* _WORK TASK_: Transcribe the line containing "ale pouze v" and every line after it, exactly, through the end of the records.

Data excerpts:
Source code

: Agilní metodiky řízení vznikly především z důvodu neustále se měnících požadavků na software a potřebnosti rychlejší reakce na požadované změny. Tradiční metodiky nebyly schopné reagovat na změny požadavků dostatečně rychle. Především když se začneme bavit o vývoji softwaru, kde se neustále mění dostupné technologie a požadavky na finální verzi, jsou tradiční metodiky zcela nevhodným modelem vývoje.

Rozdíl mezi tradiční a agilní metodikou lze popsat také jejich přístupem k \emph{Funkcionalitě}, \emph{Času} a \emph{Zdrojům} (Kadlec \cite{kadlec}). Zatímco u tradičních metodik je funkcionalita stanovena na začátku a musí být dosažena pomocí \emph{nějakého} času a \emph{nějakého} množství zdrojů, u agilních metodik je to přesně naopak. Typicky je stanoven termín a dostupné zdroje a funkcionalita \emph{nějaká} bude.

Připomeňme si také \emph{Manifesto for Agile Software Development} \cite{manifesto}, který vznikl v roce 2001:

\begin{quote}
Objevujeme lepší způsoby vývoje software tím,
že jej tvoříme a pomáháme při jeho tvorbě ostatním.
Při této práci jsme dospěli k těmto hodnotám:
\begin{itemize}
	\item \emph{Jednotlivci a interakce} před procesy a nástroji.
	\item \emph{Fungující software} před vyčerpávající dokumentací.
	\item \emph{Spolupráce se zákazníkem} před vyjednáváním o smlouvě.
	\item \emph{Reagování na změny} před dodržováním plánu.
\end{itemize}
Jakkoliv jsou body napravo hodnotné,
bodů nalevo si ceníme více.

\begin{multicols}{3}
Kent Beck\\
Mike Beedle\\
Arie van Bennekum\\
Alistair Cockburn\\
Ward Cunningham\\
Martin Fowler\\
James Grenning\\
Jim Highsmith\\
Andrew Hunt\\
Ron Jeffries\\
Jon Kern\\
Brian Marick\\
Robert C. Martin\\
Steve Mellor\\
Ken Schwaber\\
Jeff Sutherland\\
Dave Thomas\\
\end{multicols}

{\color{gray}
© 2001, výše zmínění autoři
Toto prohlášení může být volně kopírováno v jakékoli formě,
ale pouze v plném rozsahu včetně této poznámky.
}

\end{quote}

* _EXERCISE OUTPUT_:
ale pouze v plném rozsahu včetně této poznámky.
}

\end{quote}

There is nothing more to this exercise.